Stephenson: Byron, I just want to remind you that what I read to you earlier still applies. But ... like I said, we're hoping we can just get everything out in the open, [so] we can get on an airplane, head back to town.
Allen: It's your choice, but-you know, if you want to talk to us about this in front of your grandparents or not, that's entirely your choice.
Kalmakoff: Yeah. I don't know where to start from, though.
Allen: Well, let me-you know, ... you could-Did you talk with Trooper Stephenson about ... a gun?
Allen: [Do] your grandparents know about that?
Kalmakoff: (Indiscernible) about (indiscernible).
Micarlo Kalmakoff: Yeah, he's told me a little bit about that yesterday.
Stephenson: Okay, why don't we start there.
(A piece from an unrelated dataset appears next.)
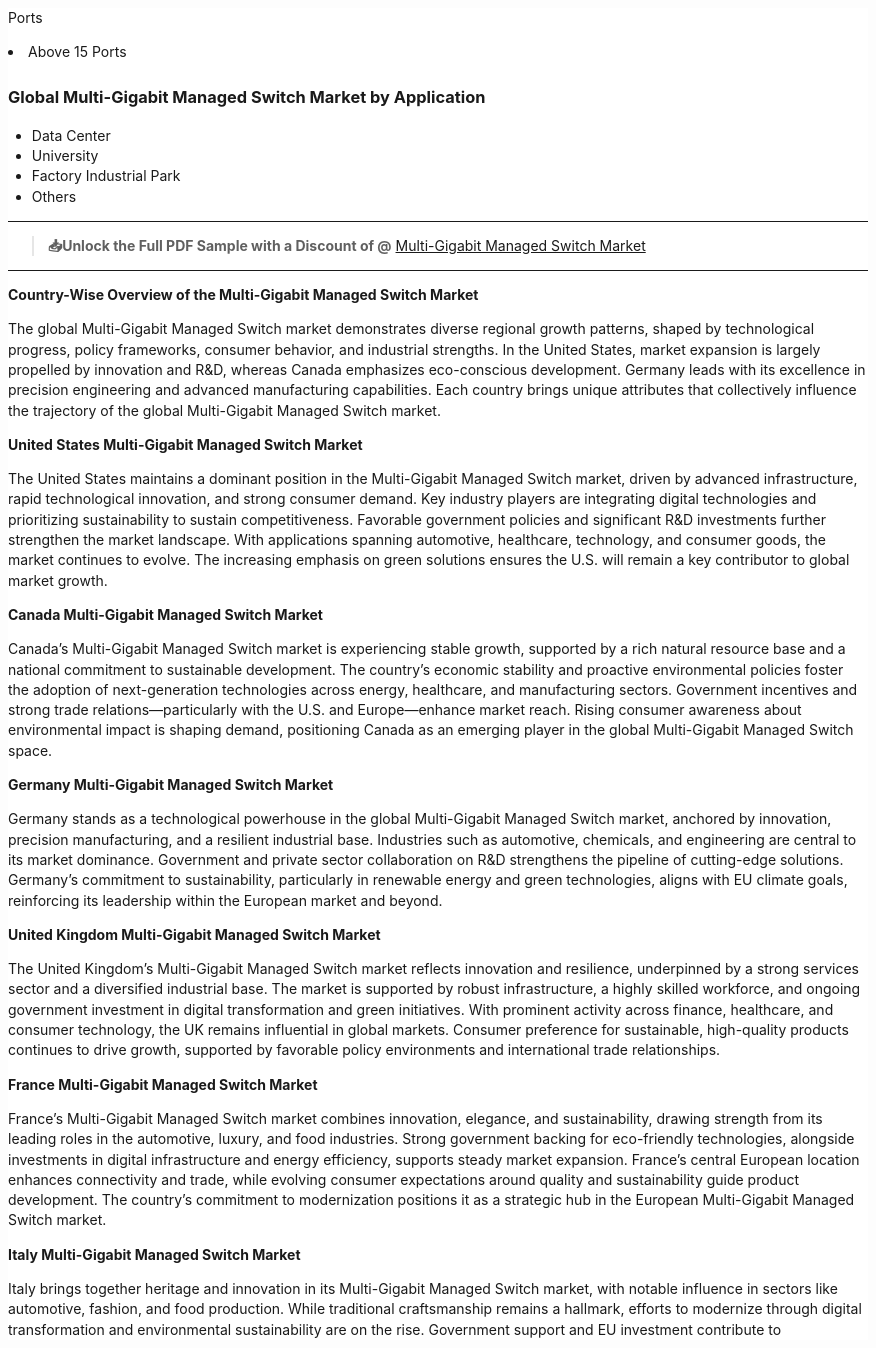 Ports</li><li>Above 15 Ports</li></ul><h3>Global Multi-Gigabit Managed Switch Market by Application</h3><ul><li>Data Center</li><li>University</li><li>Factory Industrial Park</li><li>Others</li></ul></p><hr /><blockquote><p><strong>📥Unlock the Full PDF Sample with a Discount of @</strong> <a href="https://www.marketresearchintellect.com/ask-for-discount/?rid=1064649&amp;utm_source=Github-April&amp;utm_medium=019">Multi-Gigabit Managed Switch Market</a></p></blockquote><hr /><p class="" data-start="217" data-end="261"><strong data-start="217" data-end="261">Country-Wise Overview of the Multi-Gigabit Managed Switch Market</strong></p><p class="" data-start="263" data-end="774">The global Multi-Gigabit Managed Switch market demonstrates diverse regional growth patterns, shaped by technological progress, policy frameworks, consumer behavior, and industrial strengths. In the United States, market expansion is largely propelled by innovation and R&amp;D, whereas Canada emphasizes eco-conscious development. Germany leads with its excellence in precision engineering and advanced manufacturing capabilities. Each country brings unique attributes that collectively influence the trajectory of the global Multi-Gigabit Managed Switch market.</p><p class="" data-start="776" data-end="1421"><strong data-start="776" data-end="805">United States Multi-Gigabit Managed Switch Market</strong></p><p class="" data-start="776" data-end="1421">The United States maintains a dominant position in the Multi-Gigabit Managed Switch market, driven by advanced infrastructure, rapid technological innovation, and strong consumer demand. Key industry players are integrating digital technologies and prioritizing sustainability to sustain competitiveness. Favorable government policies and significant R&amp;D investments further strengthen the market landscape. With applications spanning automotive, healthcare, technology, and consumer goods, the market continues to evolve. The increasing emphasis on green solutions ensures the U.S. will remain a key contributor to global market growth.</p><p class="" data-start="1423" data-end="2019"><strong data-start="1423" data-end="1445">Canada Multi-Gigabit Managed Switch Market</strong></p><p class="" data-start="1423" data-end="2019">Canada&rsquo;s Multi-Gigabit Managed Switch market is experiencing stable growth, supported by a rich natural resource base and a national commitment to sustainable development. The country&rsquo;s economic stability and proactive environmental policies foster the adoption of next-generation technologies across energy, healthcare, and manufacturing sectors. Government incentives and strong trade relations&mdash;particularly with the U.S. and Europe&mdash;enhance market reach. Rising consumer awareness about environmental impact is shaping demand, positioning Canada as an emerging player in the global Multi-Gigabit Managed Switch space.</p><p class="" data-start="2021" data-end="2591"><strong data-start="2021" data-end="2044">Germany Multi-Gigabit Managed Switch Market</strong></p><p class="" data-start="2021" data-end="2591">Germany stands as a technological powerhouse in the global Multi-Gigabit Managed Switch market, anchored by innovation, precision manufacturing, and a resilient industrial base. Industries such as automotive, chemicals, and engineering are central to its market dominance. Government and private sector collaboration on R&amp;D strengthens the pipeline of cutting-edge solutions. Germany&rsquo;s commitment to sustainability, particularly in renewable energy and green technologies, aligns with EU climate goals, reinforcing its leadership within the European market and beyond.</p><p class="" data-start="2593" data-end="3221"><strong data-start="2593" data-end="2623">United Kingdom Multi-Gigabit Managed Switch Market</strong></p><p class="" data-start="2593" data-end="3221">The United Kingdom&rsquo;s Multi-Gigabit Managed Switch market reflects innovation and resilience, underpinned by a strong services sector and a diversified industrial base. The market is supported by robust infrastructure, a highly skilled workforce, and ongoing government investment in digital transformation and green initiatives. With prominent activity across finance, healthcare, and consumer technology, the UK remains influential in global markets. Consumer preference for sustainable, high-quality products continues to drive growth, supported by favorable policy environments and international trade relationships.</p><p class="" data-start="3223" data-end="3838"><strong data-start="3223" data-end="3245">France Multi-Gigabit Managed Switch Market</strong></p><p class="" data-start="3223" data-end="3838">France&rsquo;s Multi-Gigabit Managed Switch market combines innovation, elegance, and sustainability, drawing strength from its leading roles in the automotive, luxury, and food industries. Strong government backing for eco-friendly technologies, alongside investments in digital infrastructure and energy efficiency, supports steady market expansion. France&rsquo;s central European location enhances connectivity and trade, while evolving consumer expectations around quality and sustainability guide product development. The country&rsquo;s commitment to modernization positions it as a strategic hub in the European Multi-Gigabit Managed Switch market.</p><p class="" data-start="3840" data-end="4422"><strong data-start="3840" data-end="3861">Italy Multi-Gigabit Managed Switch Market</strong></p><p class="" data-start="3840" data-end="4422">Italy brings together heritage and innovation in its Multi-Gigabit Managed Switch market, with notable influence in sectors like automotive, fashion, and food production. While traditional craftsmanship remains a hallmark, efforts to modernize through digital transformation and environmental sustainability are on the rise. Government support and EU investment contribute to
That's ... a good point [to start]. Um, you told me yesterday that you and Aaron went down [to Rick Reynolds's house] to check on [B.K.], and you ... were snooping a little bit [and] found a pistol. Is that correct?
Stephenson: Okay. Why don't we just go from there: what you guys did while you were in the basement snooping around, and then we'll just go from there. You tell me in your own words what you told me yesterday, and we'll fill in the blanks....
The troopers proceeded with the interview, and Kalmakoff made statements that were more and more self-incriminatory. He never expressed a desire to stop, or even a reluctance to continue answering questions.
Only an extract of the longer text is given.